*** Opening RECORD SET ***
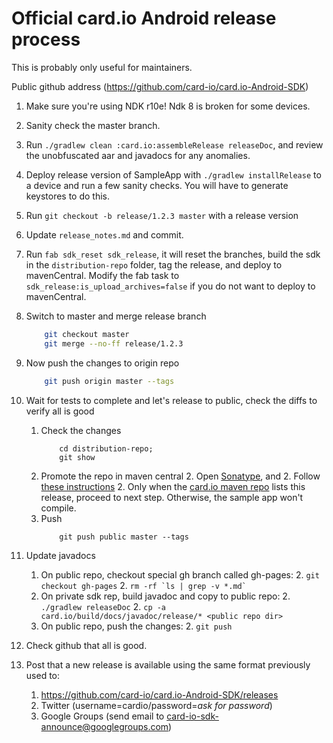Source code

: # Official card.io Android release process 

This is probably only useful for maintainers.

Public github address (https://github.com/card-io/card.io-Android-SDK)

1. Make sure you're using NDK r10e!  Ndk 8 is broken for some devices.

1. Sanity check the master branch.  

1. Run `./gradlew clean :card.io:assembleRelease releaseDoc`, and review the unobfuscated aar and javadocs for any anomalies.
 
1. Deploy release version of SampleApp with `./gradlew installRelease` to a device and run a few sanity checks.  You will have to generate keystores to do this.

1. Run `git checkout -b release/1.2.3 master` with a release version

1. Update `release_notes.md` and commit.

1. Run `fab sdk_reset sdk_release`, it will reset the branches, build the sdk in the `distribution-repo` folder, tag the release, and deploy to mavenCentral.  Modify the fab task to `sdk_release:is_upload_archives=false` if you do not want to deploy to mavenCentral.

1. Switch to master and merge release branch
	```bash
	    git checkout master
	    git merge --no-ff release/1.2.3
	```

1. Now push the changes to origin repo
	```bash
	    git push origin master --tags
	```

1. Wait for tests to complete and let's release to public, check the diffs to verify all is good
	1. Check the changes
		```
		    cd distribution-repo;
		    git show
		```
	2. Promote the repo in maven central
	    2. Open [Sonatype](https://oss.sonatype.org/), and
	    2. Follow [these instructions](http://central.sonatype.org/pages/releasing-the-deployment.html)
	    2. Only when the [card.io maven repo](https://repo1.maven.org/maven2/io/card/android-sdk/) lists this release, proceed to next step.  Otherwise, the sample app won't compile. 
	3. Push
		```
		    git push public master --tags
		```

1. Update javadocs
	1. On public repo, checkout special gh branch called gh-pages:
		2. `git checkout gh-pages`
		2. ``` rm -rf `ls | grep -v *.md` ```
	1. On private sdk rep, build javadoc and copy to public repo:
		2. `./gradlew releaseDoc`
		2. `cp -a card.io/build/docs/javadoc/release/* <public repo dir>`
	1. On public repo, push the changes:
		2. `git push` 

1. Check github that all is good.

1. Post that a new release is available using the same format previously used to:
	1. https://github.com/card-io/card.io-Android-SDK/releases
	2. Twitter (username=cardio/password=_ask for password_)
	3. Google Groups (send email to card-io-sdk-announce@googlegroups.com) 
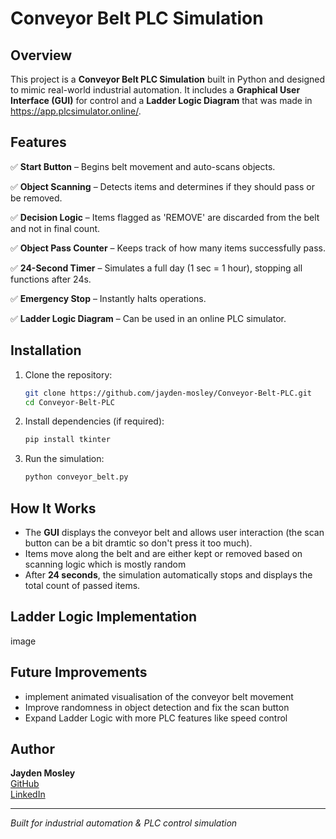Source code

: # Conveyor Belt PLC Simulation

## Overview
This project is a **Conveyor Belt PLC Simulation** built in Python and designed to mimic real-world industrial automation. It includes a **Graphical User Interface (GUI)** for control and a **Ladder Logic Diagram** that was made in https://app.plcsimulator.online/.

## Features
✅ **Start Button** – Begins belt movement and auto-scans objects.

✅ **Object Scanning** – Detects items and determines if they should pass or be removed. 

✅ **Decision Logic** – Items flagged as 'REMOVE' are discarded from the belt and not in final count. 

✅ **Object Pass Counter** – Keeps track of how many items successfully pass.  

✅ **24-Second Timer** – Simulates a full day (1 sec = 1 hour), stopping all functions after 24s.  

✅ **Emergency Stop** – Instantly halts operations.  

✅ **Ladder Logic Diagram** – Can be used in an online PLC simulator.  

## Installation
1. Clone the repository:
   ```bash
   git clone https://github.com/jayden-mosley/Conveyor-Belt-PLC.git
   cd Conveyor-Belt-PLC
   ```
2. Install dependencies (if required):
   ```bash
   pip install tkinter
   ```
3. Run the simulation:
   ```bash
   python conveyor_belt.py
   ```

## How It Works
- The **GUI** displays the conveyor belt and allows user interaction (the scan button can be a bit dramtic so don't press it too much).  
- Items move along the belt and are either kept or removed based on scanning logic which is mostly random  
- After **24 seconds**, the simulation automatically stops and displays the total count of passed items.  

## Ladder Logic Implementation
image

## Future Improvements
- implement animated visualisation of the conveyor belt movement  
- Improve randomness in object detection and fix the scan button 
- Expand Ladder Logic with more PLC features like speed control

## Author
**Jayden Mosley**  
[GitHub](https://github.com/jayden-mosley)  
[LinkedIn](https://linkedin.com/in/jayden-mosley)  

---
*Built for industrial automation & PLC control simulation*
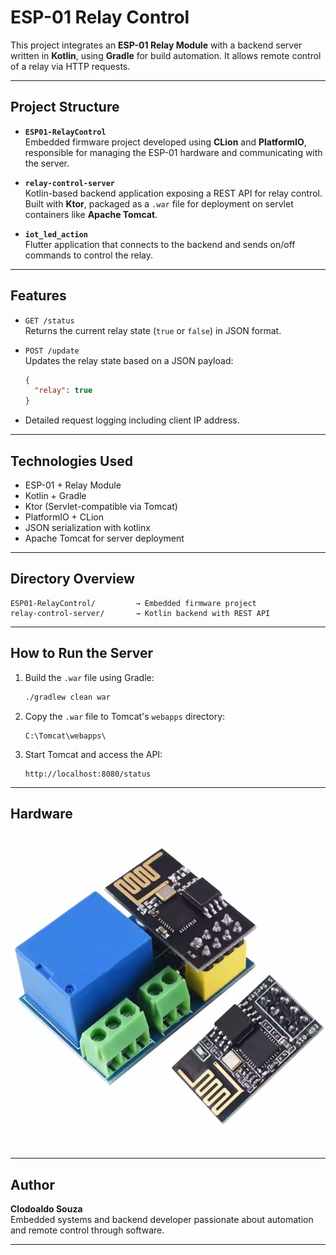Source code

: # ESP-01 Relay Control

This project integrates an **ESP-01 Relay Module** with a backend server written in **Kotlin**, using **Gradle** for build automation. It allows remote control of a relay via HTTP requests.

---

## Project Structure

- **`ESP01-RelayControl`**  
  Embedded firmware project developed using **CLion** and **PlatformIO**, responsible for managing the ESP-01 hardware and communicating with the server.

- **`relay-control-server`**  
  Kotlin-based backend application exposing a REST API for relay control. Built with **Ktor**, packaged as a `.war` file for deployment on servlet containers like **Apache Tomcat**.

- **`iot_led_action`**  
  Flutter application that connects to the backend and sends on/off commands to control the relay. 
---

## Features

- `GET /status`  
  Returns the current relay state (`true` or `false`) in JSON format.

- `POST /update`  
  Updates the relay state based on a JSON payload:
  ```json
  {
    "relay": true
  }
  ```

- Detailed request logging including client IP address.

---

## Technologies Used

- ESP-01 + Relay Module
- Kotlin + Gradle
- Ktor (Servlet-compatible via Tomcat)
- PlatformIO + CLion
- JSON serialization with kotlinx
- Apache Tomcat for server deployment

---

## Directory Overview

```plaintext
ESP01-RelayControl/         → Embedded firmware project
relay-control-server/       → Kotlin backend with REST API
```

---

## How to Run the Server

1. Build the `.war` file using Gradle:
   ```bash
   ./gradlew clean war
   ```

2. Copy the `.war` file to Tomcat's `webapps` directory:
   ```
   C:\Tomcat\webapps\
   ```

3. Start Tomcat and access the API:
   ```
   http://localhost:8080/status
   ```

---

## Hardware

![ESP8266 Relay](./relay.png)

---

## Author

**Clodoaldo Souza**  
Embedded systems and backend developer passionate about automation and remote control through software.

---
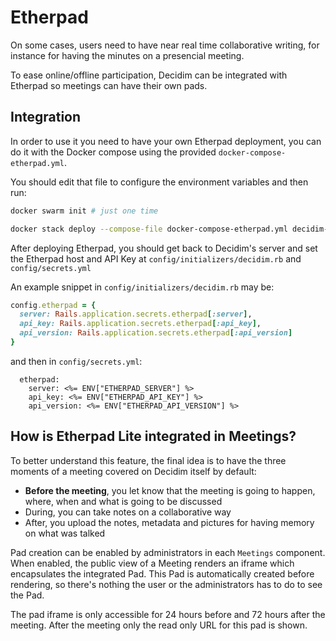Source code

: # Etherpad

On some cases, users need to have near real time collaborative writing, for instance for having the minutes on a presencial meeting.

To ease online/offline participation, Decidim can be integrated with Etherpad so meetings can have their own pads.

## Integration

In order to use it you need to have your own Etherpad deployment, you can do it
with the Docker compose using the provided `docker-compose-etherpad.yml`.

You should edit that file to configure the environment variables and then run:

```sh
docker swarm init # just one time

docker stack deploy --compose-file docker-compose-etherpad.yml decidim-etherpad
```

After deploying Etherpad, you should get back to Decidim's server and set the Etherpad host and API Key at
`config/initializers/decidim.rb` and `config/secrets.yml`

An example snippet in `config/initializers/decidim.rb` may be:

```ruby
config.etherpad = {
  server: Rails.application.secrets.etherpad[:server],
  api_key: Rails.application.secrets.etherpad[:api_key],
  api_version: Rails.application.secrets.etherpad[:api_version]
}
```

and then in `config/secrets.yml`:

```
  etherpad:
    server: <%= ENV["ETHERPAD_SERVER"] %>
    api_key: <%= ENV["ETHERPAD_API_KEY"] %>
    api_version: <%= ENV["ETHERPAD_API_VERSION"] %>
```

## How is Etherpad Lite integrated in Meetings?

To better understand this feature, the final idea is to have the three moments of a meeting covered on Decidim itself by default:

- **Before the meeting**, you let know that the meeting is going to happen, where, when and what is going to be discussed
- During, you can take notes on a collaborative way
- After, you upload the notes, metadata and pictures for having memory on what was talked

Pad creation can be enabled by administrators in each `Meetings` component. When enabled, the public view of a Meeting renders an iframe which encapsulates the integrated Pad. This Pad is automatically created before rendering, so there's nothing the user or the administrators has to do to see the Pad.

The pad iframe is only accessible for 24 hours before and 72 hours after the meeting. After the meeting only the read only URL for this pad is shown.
*** Closing RECORD SET ***
• **EXERCISE BRIEF**:
Repeat the material exactly and drop each image.

• **SOLUTION FOR THIS EXERCISE**:
Source code

: # Official card.io Android release process 

This is probably only useful for maintainers.

Public github address (https://github.com/card-io/card.io-Android-SDK)

1. Make sure you're using NDK r10e!  Ndk 8 is broken for some devices.

1. Sanity check the master branch.  

1. Run `./gradlew clean :card.io:assembleRelease releaseDoc`, and review the unobfuscated aar and javadocs for any anomalies.
 
1. Deploy release version of SampleApp with `./gradlew installRelease` to a device and run a few sanity checks.  You will have to generate keystores to do this.

1. Run `git checkout -b release/1.2.3 master` with a release version

1. Update `release_notes.md` and commit.

1. Run `fab sdk_reset sdk_release`, it will reset the branches, build the sdk in the `distribution-repo` folder, tag the release, and deploy to mavenCentral.  Modify the fab task to `sdk_release:is_upload_archives=false` if you do not want to deploy to mavenCentral.

1. Switch to master and merge release branch
	```bash
	    git checkout master
	    git merge --no-ff release/1.2.3
	```

1. Now push the changes to origin repo
	```bash
	    git push origin master --tags
	```

1. Wait for tests to complete and let's release to public, check the diffs to verify all is good
	1. Check the changes
		```
		    cd distribution-repo;
		    git show
		```
	2. Promote the repo in maven central
	    2. Open [Sonatype](https://oss.sonatype.org/), and
	    2. Follow [these instructions](http://central.sonatype.org/pages/releasing-the-deployment.html)
	    2. Only when the [card.io maven repo](https://repo1.maven.org/maven2/io/card/android-sdk/) lists this release, proceed to next step.  Otherwise, the sample app won't compile. 
	3. Push
		```
		    git push public master --tags
		```

1. Update javadocs
	1. On public repo, checkout special gh branch called gh-pages:
		2. `git checkout gh-pages`
		2. ``` rm -rf `ls | grep -v *.md` ```
	1. On private sdk rep, build javadoc and copy to public repo:
		2. `./gradlew releaseDoc`
		2. `cp -a card.io/build/docs/javadoc/release/* <public repo dir>`
	1. On public repo, push the changes:
		2. `git push` 

1. Check github that all is good.

1. Post that a new release is available using the same format previously used to:
	1. https://github.com/card-io/card.io-Android-SDK/releases
	2. Twitter (username=cardio/password=_ask for password_)
	3. Google Groups (send email to card-io-sdk-announce@googlegroups.com) 
Source code

: # Conveyor Belt PLC Simulation

## Overview
This project is a **Conveyor Belt PLC Simulation** built in Python and designed to mimic real-world industrial automation. It includes a **Graphical User Interface (GUI)** for control and a **Ladder Logic Diagram** that was made in https://app.plcsimulator.online/.

## Features
✅ **Start Button** – Begins belt movement and auto-scans objects.

✅ **Object Scanning** – Detects items and determines if they should pass or be removed. 

✅ **Decision Logic** – Items flagged as 'REMOVE' are discarded from the belt and not in final count. 

✅ **Object Pass Counter** – Keeps track of how many items successfully pass.  

✅ **24-Second Timer** – Simulates a full day (1 sec = 1 hour), stopping all functions after 24s.  

✅ **Emergency Stop** – Instantly halts operations.  

✅ **Ladder Logic Diagram** – Can be used in an online PLC simulator.  

## Installation
1. Clone the repository:
   ```bash
   git clone https://github.com/jayden-mosley/Conveyor-Belt-PLC.git
   cd Conveyor-Belt-PLC
   ```
2. Install dependencies (if required):
   ```bash
   pip install tkinter
   ```
3. Run the simulation:
   ```bash
   python conveyor_belt.py
   ```

## How It Works
- The **GUI** displays the conveyor belt and allows user interaction (the scan button can be a bit dramtic so don't press it too much).  
- Items move along the belt and are either kept or removed based on scanning logic which is mostly random  
- After **24 seconds**, the simulation automatically stops and displays the total count of passed items.  

## Ladder Logic Implementation
image

## Future Improvements
- implement animated visualisation of the conveyor belt movement  
- Improve randomness in object detection and fix the scan button 
- Expand Ladder Logic with more PLC features like speed control

## Author
**Jayden Mosley**  
[GitHub](https://github.com/jayden-mosley)  
[LinkedIn](https://linkedin.com/in/jayden-mosley)  

---
*Built for industrial automation & PLC control simulation*
Source code

: # ESP-01 Relay Control

This project integrates an **ESP-01 Relay Module** with a backend server written in **Kotlin**, using **Gradle** for build automation. It allows remote control of a relay via HTTP requests.

---

## Project Structure

- **`ESP01-RelayControl`**  
  Embedded firmware project developed using **CLion** and **PlatformIO**, responsible for managing the ESP-01 hardware and communicating with the server.

- **`relay-control-server`**  
  Kotlin-based backend application exposing a REST API for relay control. Built with **Ktor**, packaged as a `.war` file for deployment on servlet containers like **Apache Tomcat**.

- **`iot_led_action`**  
  Flutter application that connects to the backend and sends on/off commands to control the relay. 
---

## Features

- `GET /status`  
  Returns the current relay state (`true` or `false`) in JSON format.

- `POST /update`  
  Updates the relay state based on a JSON payload:
  ```json
  {
    "relay": true
  }
  ```

- Detailed request logging including client IP address.

---

## Technologies Used

- ESP-01 + Relay Module
- Kotlin + Gradle
- Ktor (Servlet-compatible via Tomcat)
- PlatformIO + CLion
- JSON serialization with kotlinx
- Apache Tomcat for server deployment

---

## Directory Overview

```plaintext
ESP01-RelayControl/         → Embedded firmware project
relay-control-server/       → Kotlin backend with REST API
```

---

## How to Run the Server

1. Build the `.war` file using Gradle:
   ```bash
   ./gradlew clean war
   ```

2. Copy the `.war` file to Tomcat's `webapps` directory:
   ```
   C:\Tomcat\webapps\
   ```

3. Start Tomcat and access the API:
   ```
   http://localhost:8080/status
   ```

---

## Hardware

![ESP8266 Relay](./relay.png)

---

## Author

**Clodoaldo Souza**  
Embedded systems and backend developer passionate about automation and remote control through software.

---
Source code

: # Etherpad

On some cases, users need to have near real time collaborative writing, for instance for having the minutes on a presencial meeting.

To ease online/offline participation, Decidim can be integrated with Etherpad so meetings can have their own pads.

## Integration

In order to use it you need to have your own Etherpad deployment, you can do it
with the Docker compose using the provided `docker-compose-etherpad.yml`.

You should edit that file to configure the environment variables and then run:

```sh
docker swarm init # just one time

docker stack deploy --compose-file docker-compose-etherpad.yml decidim-etherpad
```

After deploying Etherpad, you should get back to Decidim's server and set the Etherpad host and API Key at
`config/initializers/decidim.rb` and `config/secrets.yml`

An example snippet in `config/initializers/decidim.rb` may be:

```ruby
config.etherpad = {
  server: Rails.application.secrets.etherpad[:server],
  api_key: Rails.application.secrets.etherpad[:api_key],
  api_version: Rails.application.secrets.etherpad[:api_version]
}
```

and then in `config/secrets.yml`:

```
  etherpad:
    server: <%= ENV["ETHERPAD_SERVER"] %>
    api_key: <%= ENV["ETHERPAD_API_KEY"] %>
    api_version: <%= ENV["ETHERPAD_API_VERSION"] %>
```

## How is Etherpad Lite integrated in Meetings?

To better understand this feature, the final idea is to have the three moments of a meeting covered on Decidim itself by default:

- **Before the meeting**, you let know that the meeting is going to happen, where, when and what is going to be discussed
- During, you can take notes on a collaborative way
- After, you upload the notes, metadata and pictures for having memory on what was talked

Pad creation can be enabled by administrators in each `Meetings` component. When enabled, the public view of a Meeting renders an iframe which encapsulates the integrated Pad. This Pad is automatically created before rendering, so there's nothing the user or the administrators has to do to see the Pad.

The pad iframe is only accessible for 24 hours before and 72 hours after the meeting. After the meeting only the read only URL for this pad is shown.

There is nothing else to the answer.